KabarMalaysia.com — Perdana Menteri Malaysia, Anwar Ibrahim, melakukan kunjungan ke Moskow dan menggelar pertemuan dengan Presiden Rusia, Vladimir Putin, pada Kamis, 15 Mei 2025. Pembicaraan mereka mencakup sejumlah isu penting, termasuk insiden tragis penembakan pesawat Malaysia Airlines MH17 pada 2014 yang selama ini dituding melibatkan pihak Rusia.

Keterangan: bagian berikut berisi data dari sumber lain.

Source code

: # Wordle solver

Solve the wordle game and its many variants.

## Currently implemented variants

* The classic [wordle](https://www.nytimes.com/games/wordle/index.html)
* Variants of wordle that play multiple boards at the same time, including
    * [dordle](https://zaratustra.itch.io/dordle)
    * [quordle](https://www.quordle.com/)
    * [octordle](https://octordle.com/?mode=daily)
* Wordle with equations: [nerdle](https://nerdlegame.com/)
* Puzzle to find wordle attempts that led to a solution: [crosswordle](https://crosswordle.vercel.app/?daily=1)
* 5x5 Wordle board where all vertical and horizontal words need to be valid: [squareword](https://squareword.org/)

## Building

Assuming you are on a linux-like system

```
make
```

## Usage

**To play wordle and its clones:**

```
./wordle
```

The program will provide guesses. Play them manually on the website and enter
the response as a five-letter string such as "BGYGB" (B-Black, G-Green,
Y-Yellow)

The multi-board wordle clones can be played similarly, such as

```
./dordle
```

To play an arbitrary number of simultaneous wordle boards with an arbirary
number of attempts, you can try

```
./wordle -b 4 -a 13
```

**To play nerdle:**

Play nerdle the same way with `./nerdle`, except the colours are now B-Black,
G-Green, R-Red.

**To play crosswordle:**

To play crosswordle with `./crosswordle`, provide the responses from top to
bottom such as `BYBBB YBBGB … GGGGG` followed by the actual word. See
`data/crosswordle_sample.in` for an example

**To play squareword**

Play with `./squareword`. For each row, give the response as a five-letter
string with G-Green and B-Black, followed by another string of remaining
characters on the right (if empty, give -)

Dalam pernyataan resmi usai pertemuan, Anwar menyampaikan bahwa Putin menyatakan kesediaannya untuk berkolaborasi dalam penyelidikan, dengan catatan proses tersebut dilakukan oleh lembaga yang dianggap independen menurut standar Rusia. “Dia (Putin) menegaskan tidak menolak kerja sama, namun tidak bisa menerima badan yang dinilai tidak netral oleh Rusia,” ungkap Anwar. Ia juga menekankan bahwa Moskow sejak awal menginginkan investigasi yang berlangsung secara “transparan dan adil.”
Anwar menegaskan komitmen Malaysia untuk terus memperjuangkan keadilan bagi keluarga korban MH17. “Kami bertekad memastikan akuntabilitas serta penyelesaian yang adil bagi para korban dan keluarga yang masih menanggung duka,” tegasnya.
Kasus MH17 bermula pada Juni 2014 ketika pesawat Boeing 777 milik Malaysia Airlines dengan kode penerbangan MH17 ditembak menggunakan rudal Buk buatan Rusia di wilayah timur Ukraina yang tengah dilanda konflik bersenjata. Pesawat tersebut sedang melakukan penerbangan dari Amsterdam menuju Kuala Lumpur. Dari total korban tewas, sebanyak 43 merupakan warga Malaysia, sedangkan mayoritas lainnya berasal dari Belanda dan Australia.
Pada November 2022, pengadilan di Belanda menjatuhkan vonis hukuman penjara seumur hidup kepada tiga milisi pro-Rusia yang dinyatakan terlibat dalam tragedi tersebut. Namun demikian, ketiganya belum diekstradisi ke Belanda karena penolakan dari Moskow.
Pertemuan antara Putin dan Anwar juga berlangsung beberapa hari setelah Organisasi Penerbangan Sipil Internasional (ICAO) di bawah naungan PBB kembali menegaskan bahwa Rusia bertanggung jawab atas tragedi MH17. ICAO sebelumnya menyatakan bahwa Rusia gagal memenuhi kewajiban hukum internasional terkait insiden yang menewaskan 298 penumpang tersebut.
Negara Belanda dan Australia, yang juga mengalami kerugian atas korban warga mereka, secara tegas mendesak Rusia untuk bertanggung jawab dan memberikan kompensasi. Sementara Kremlin secara konsisten menolak klaim tersebut dan menyebutnya sebagai tuduhan yang “tidak objektif.”